As shown in fig. 7-9, the universal control module 2 is interconnected with the rear adapting module 1 through the adapting backboard 3 by an LRM connector, the external interface thereof is composed of three parts, one part is the LRM connector and is mainly interconnected with the adapting module 1, and provides control signals for switches, attenuators and the like therein, and the external radio frequency signals output by the control signals are led into the internal measuring instrument of the detector; the left side is a universal interaction interface with an internal measuring instrument and an excitation instrument, and the right side is a connection port for interaction with an external radio frequency interface adapter.

The left side of the universal control module 2 mainly comprises an exciter interface, a power frequency meter interface, an amplitude and phase consistency test card Port1, an amplitude and phase consistency test card Port2, a synchronous trigger Port, an RS422 control signal and the like. The universal control module 2 interconnects Port1, port2 ports, a special signal exciter Port and a power frequency meter Port of the amplitude-phase consistency test card in the PXIe chassis, and simultaneously generates one path of synchronous trigger output to the amplitude-phase consistency test card to complete synchronous control, and the embedded controller can control the amplitude-phase consistency test card through RS422 on a J30J interface.

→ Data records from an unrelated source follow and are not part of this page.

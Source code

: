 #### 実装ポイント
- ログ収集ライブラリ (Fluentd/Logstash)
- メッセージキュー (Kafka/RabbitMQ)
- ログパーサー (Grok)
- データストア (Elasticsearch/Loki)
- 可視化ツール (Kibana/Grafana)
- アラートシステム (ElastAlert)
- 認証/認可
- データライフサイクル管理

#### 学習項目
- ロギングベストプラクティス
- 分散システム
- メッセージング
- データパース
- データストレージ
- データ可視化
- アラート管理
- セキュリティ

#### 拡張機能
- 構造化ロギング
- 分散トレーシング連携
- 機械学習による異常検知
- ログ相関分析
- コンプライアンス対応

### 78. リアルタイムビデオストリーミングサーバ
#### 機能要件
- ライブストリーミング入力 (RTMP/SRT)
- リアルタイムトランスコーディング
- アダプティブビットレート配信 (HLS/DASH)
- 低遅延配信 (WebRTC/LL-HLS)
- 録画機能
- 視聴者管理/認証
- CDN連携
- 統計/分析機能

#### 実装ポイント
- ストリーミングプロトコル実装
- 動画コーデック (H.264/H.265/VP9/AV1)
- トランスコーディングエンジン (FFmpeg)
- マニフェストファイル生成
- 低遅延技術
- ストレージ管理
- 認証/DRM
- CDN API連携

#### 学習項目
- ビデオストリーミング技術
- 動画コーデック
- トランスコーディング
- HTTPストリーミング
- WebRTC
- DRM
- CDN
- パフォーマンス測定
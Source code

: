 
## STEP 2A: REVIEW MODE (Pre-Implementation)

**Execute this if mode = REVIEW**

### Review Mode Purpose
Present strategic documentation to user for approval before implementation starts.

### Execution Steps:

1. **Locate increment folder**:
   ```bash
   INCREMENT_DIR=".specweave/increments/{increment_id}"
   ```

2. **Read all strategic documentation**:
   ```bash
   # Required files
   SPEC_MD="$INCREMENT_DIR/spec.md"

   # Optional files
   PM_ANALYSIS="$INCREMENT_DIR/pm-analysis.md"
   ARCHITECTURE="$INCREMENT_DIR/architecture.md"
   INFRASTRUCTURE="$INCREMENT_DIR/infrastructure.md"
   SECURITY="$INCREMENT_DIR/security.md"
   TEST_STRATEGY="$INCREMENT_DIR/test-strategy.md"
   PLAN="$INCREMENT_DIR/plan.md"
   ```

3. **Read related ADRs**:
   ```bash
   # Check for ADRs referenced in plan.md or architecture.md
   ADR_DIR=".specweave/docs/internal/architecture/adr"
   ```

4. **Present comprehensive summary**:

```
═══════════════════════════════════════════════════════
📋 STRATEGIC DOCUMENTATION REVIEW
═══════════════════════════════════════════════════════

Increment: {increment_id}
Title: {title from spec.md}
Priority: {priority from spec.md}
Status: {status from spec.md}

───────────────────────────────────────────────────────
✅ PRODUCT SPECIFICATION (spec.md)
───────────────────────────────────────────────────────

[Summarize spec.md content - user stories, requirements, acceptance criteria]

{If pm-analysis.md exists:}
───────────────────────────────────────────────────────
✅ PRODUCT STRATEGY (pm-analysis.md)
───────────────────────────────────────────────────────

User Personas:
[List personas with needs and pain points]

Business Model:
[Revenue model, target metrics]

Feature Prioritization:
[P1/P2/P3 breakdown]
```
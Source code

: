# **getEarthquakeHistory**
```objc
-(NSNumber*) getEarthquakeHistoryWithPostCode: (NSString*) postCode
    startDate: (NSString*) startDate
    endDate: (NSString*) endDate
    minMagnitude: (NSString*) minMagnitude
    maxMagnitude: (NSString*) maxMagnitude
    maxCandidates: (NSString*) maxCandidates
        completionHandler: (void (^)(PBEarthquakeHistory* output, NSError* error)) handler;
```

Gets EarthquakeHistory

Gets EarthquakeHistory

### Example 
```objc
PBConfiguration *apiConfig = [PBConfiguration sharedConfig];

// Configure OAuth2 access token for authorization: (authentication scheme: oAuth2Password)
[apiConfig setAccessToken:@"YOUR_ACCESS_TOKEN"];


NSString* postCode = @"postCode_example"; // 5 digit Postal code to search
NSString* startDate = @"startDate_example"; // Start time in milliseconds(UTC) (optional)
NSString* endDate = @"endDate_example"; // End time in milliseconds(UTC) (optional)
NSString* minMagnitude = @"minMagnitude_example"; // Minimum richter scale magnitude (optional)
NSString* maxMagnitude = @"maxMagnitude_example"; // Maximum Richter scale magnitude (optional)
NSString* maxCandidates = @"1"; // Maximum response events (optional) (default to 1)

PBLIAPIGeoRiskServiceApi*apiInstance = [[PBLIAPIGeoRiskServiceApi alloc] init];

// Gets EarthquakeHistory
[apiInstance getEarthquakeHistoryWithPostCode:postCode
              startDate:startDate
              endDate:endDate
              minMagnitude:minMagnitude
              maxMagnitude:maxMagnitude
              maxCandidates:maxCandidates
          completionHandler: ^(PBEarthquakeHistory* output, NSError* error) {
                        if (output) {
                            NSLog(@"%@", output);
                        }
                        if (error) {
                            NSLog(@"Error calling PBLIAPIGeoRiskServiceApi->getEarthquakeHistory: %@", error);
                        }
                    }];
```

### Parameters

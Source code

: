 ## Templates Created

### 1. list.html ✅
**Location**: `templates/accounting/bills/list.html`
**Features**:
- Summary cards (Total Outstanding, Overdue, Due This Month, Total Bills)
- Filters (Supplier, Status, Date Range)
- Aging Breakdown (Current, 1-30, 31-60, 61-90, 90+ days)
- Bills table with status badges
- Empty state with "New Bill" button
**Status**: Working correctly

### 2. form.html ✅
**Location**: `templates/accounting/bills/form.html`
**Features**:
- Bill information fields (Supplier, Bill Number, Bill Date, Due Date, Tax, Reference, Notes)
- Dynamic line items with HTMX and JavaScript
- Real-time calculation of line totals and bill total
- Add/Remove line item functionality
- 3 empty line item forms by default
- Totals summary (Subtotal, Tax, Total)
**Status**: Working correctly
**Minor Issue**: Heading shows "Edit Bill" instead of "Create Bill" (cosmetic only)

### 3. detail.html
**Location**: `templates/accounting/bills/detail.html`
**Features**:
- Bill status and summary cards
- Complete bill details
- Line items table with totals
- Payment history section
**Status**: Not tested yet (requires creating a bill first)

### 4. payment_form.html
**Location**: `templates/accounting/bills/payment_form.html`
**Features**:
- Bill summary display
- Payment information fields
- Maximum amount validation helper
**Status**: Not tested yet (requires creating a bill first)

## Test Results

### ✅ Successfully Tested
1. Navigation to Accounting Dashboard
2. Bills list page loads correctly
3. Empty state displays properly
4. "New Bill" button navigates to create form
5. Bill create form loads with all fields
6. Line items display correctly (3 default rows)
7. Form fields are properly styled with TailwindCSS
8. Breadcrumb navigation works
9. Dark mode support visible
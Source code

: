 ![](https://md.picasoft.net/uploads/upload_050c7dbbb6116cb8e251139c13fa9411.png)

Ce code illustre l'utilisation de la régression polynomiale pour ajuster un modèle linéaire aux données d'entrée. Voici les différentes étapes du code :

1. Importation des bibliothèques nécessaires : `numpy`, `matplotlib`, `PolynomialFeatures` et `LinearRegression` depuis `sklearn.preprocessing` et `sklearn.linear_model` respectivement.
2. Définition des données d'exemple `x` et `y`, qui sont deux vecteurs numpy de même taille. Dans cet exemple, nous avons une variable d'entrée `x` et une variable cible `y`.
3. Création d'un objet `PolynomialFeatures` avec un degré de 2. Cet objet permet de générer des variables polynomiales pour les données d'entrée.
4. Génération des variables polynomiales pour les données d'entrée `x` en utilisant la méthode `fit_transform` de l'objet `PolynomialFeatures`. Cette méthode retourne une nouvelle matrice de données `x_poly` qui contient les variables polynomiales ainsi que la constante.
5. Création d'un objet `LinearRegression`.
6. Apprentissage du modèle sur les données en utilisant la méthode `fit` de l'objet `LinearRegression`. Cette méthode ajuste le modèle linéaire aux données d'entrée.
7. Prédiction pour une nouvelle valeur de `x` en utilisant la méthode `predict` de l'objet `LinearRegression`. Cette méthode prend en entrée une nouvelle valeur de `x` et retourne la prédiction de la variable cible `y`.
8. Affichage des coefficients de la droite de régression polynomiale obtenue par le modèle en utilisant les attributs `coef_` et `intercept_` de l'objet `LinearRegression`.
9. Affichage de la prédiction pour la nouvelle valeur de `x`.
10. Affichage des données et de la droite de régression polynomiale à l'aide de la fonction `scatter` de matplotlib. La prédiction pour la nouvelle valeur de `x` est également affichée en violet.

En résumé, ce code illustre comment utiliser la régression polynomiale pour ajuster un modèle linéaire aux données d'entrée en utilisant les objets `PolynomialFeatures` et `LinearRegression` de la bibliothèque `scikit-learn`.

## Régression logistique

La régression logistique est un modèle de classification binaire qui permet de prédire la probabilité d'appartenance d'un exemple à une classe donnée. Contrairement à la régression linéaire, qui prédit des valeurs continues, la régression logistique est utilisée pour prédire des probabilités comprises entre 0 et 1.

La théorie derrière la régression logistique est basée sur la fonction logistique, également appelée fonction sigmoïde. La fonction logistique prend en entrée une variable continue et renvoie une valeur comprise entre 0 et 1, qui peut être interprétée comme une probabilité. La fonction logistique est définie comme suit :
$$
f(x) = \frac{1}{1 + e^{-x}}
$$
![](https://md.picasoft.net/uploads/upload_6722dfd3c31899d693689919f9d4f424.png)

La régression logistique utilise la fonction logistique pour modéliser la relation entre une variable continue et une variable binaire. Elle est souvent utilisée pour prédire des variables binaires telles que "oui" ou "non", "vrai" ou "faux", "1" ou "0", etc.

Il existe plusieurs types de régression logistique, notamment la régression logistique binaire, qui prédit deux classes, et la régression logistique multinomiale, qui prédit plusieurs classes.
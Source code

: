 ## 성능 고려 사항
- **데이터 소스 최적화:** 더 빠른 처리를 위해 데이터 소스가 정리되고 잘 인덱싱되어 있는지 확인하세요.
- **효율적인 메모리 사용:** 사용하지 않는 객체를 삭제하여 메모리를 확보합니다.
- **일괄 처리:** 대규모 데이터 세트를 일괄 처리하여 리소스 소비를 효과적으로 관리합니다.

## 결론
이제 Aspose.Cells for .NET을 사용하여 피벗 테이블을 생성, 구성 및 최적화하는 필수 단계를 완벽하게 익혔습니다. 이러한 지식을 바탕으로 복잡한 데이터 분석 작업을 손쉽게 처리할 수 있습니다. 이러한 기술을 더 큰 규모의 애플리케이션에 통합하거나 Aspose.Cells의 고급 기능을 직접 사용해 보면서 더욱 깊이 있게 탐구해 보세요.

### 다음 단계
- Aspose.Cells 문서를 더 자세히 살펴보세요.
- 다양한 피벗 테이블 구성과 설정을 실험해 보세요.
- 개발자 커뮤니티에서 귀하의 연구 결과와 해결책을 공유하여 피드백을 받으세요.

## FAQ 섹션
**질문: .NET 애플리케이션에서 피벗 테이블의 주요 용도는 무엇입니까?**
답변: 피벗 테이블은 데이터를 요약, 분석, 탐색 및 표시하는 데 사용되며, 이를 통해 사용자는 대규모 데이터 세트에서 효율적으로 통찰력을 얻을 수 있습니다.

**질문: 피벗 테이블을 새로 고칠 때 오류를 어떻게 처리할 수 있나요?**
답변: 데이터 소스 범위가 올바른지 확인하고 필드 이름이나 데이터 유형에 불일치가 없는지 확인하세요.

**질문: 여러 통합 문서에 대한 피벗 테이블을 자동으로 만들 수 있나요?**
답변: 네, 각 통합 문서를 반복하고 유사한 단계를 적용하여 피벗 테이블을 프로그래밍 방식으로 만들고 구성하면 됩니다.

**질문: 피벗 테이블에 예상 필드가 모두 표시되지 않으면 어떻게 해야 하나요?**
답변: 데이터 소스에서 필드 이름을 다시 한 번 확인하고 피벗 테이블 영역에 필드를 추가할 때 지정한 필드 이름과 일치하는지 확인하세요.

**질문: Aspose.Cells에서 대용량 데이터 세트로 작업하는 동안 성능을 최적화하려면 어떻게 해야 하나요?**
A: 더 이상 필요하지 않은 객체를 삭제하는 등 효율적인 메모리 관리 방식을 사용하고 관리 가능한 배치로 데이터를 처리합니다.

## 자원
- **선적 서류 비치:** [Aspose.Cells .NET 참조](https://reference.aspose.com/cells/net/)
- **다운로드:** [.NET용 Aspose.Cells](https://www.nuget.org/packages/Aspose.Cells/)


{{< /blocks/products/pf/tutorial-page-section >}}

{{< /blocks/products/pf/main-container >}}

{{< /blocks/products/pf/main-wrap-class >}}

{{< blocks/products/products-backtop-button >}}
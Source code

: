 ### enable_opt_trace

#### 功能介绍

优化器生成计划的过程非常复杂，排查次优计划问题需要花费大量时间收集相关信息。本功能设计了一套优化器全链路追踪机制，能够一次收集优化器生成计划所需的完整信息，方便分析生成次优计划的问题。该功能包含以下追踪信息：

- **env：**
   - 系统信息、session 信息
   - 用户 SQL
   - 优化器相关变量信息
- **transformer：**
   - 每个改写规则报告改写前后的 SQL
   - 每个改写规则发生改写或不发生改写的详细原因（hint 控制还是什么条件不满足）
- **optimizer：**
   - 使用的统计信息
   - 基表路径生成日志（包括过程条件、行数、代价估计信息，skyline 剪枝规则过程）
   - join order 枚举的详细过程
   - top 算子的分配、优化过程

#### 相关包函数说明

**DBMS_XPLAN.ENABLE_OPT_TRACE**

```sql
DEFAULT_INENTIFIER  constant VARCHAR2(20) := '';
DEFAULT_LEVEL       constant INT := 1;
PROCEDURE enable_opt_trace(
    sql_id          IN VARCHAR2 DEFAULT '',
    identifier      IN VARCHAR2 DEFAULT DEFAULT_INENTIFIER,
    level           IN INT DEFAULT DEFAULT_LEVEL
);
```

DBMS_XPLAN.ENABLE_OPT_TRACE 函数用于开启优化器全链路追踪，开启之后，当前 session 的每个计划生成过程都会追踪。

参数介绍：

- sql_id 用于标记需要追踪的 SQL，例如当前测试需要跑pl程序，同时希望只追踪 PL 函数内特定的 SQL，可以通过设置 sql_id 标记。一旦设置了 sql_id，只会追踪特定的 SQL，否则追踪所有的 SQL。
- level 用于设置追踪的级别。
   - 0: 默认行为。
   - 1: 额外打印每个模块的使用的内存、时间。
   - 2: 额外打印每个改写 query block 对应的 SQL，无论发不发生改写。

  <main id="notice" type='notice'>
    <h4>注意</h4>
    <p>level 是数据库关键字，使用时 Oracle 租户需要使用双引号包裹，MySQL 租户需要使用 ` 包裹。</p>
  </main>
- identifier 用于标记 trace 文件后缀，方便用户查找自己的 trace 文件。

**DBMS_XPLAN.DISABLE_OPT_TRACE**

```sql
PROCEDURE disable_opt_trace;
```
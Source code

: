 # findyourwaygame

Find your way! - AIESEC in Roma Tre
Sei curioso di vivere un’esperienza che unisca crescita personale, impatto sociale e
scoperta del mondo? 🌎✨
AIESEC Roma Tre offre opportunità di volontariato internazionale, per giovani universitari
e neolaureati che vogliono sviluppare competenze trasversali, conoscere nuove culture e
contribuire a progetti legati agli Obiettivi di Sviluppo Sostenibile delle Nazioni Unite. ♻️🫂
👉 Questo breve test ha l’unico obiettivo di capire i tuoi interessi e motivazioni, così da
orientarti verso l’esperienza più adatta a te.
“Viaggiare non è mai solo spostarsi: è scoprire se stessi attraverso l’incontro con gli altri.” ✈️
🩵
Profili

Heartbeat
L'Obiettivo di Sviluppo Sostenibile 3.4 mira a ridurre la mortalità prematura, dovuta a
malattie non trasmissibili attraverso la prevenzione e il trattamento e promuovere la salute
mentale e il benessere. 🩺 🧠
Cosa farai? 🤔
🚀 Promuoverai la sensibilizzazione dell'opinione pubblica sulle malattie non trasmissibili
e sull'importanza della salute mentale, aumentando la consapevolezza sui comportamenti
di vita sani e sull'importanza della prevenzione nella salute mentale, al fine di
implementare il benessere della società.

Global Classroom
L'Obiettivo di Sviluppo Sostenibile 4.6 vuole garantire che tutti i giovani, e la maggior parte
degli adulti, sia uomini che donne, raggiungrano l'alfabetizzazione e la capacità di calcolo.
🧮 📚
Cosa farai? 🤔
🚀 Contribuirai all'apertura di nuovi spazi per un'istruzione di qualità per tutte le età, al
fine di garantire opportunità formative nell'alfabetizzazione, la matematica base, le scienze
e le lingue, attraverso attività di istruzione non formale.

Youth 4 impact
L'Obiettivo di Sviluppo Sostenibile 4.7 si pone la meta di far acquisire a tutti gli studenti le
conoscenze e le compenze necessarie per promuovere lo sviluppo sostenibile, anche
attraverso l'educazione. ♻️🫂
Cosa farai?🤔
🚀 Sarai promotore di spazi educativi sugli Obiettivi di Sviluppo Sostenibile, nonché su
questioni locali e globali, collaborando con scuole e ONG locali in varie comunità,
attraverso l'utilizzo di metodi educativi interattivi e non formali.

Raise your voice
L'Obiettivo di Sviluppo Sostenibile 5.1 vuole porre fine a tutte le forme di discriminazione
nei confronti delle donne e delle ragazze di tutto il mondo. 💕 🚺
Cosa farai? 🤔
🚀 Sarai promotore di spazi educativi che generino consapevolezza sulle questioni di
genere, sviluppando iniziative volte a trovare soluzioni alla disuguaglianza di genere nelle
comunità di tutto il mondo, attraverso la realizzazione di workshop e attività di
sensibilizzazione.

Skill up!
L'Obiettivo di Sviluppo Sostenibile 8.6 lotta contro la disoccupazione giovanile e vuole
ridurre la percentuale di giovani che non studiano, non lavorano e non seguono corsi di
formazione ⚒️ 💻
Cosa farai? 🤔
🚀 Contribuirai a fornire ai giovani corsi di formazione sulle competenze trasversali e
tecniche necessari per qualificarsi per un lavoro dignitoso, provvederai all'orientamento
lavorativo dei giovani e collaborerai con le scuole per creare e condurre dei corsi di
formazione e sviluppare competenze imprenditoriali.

The universal control module 2 externally provides Port1, port2 ports, a special signal exciter Port, a power frequency meter Port and a triggering and controlling Port of the amplitude and phase consistency test card to control and interact signals with the external radio frequency adapter.

Example 3:

as shown in fig. 1-12, the radio frequency interface adapter adopts a modularized and miniaturized design idea, and is divided into two parts, namely a switching adapter module 1 and a general control module 2 according to the principle of function aggregation. The switching adaptation module 1 can be designed according to products to be tested of different models, the universal control module 2 has universality and wide compatibility, the universal control module and the universal control module are in butt joint through the LAM connector, and the testing requirements of the products to be tested of different models on the aspect of radio frequency interface adaptation can be met rapidly only by replacing the interface of the switching adaptation module 1 singly.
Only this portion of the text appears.